I’m afraid this one was a bit of a disappointment in my current search to find a work of historical fiction that brings to life the inherent drama of life during the pogroms (targeted attacks against Jews in Eastern Europe that spurred many millions to immigrate). Generously awarded three stars on Goodreads.
Taken as a whole, the book does give a broad overview of many aspects of the generic Jewish experience (including random and brutal persecution in Eastern Europe, intimidating passages across the sea to begin a new life, anti-Semitic discrimination in the US, UNDERemployment for some and new opportunities for others, and the inevitable loss of contact over generations with many relatives.) But I don’t think it’s a well-crafted book.
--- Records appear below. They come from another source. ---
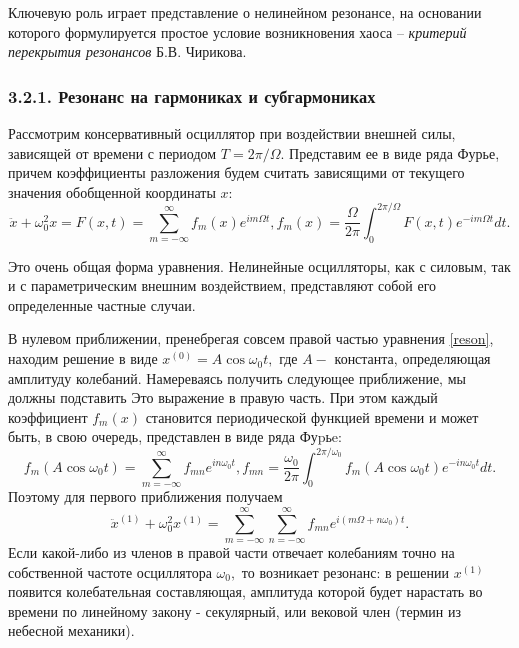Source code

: \documentclass[11pt]{article}
\begin{document}
Ключевую роль играет представление о нелинейном резонансе, на основании
которого формулируется простое условие возникновения хаоса --
\emph{критерий перекрытия резонансов} Б.В. Чирикова.

\hypertarget{ux440ux435ux437ux43eux43dux430ux43dux441-ux43dux430-ux433ux430ux440ux43cux43eux43dux438ux43aux430ux445-ux438-ux441ux443ux431ux433ux430ux440ux43cux43eux43dux438ux43aux430ux445}{%
\subsubsection{3.2.1. Резонанс на гармониках и
субгармониках}\label{ux440ux435ux437ux43eux43dux430ux43dux441-ux43dux430-ux433ux430ux440ux43cux43eux43dux438ux43aux430ux445-ux438-ux441ux443ux431ux433ux430ux440ux43cux43eux43dux438ux43aux430ux445}}

Рассмотрим консервативный осциллятор при воздействии внешней силы,
зависящей от времени с периодом \(T=2 \pi / \Omega .\) Представим ее в
виде ряда Фурье, причем коэффициенты разложения будем считать зависящими
от текущего значения обобщенной координаты \(x:\) \begin{equation}
\label{reson}
\ddot{x}+\omega_{0}^{2} x=F(x, t)=\sum_{m=-\infty}^{\infty} f_{m}(x) e^{i m \Omega t}, f_{m}(x)=\frac{\Omega}{2 \pi} \int_{0}^{2 \pi / \Omega} F(x, t) e^{-i m \Omega t} d t.
\end{equation}

Это очень общая форма уравнения. Нелинейные осцилляторы, как с силовым,
так и с параметрическим внешним воздействием, представляют собой его
определенные частные случаи.

В нулевом приближении, пренебрегая совсем правой частью уравнения
\eqref{reson}, находим решение в виде \(x^{(0)}=A \cos \omega_{0} t,\)
где \(A-\) константа, определяющая амплитуду колебаний. Намереваясь
получить следующее приближение, мы должны подставить Это выражение в
правую часть. При этом каждый коэффициент \(f_{m}(x)\) становится
периодической функцией времени и может быть, в свою очередь, представлен
в виде ряда Фуpьe: \[
f_{m}\left(A \cos \omega_{0} t\right)=\sum_{m=-\infty}^{\infty} f_{m n} e^{i n \omega_{0} t}, f_{m n}=\frac{\omega_{0}}{2 \pi} \int_{0}^{2 \pi / \omega_{0}} f_{m}\left(A \cos \omega_{0} t\right) e^{-i n \omega_{0} t} d t.
\] Поэтому для первого приближения получаем \[
\ddot{x}^{(1)}+\omega_{0}^{2} x^{(1)}=\sum_{m=-\infty}^{\infty} \sum_{n=-\infty}^{\infty} f_{m n} e^{i\left(m \Omega+n \omega_{0}\right) t}.
\] Если какой-либо из членов в правой части отвечает колебаниям точно на
собственной частоте осциллятора \(\omega_{0},\) то возникает резонанс: в
решении \(x^{(1)}\) появится колебательная составляющая, амплитуда
которой будет нарастать во времени по линейному закону - секулярный, или
вековой член (термин из небесной механики).
\end{document}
It’s a multigenerational saga, written by a retired psychoanalyst, and to me, it felt all over the place. The novel is built from a series of discrete chapters, showcasing different aspects of one family’s immigrant experience — from Czarist Russia, to New York and New Jersey, and in Israel. But there is no consistency of voice.
Some chapters relay a family member’s very personal experience. Others seem to contain more of a general narrative of Jewish history in the 20th century. In one place, there’s a random recipe thrown in, only one of many places where the dialog is so loaded down with information that it simply doesn’t ring true. Occasionally the author throws in someone’s complex psychoanalytical explanation to explain someone’s random dream or attitude. (These, in particular, seemed out of place to me. Even if this book WAS written by a psychoanalyst.)
In addition, the chapters do not follow a chronological order (1908-9, 1934, 1913-14, etc.), which I felt made it harder to form much of an emotional connection with the characters. Or to find any kind of story arch.
So you may have a sense of why this book felt disjointed. I guess my hunt goes on.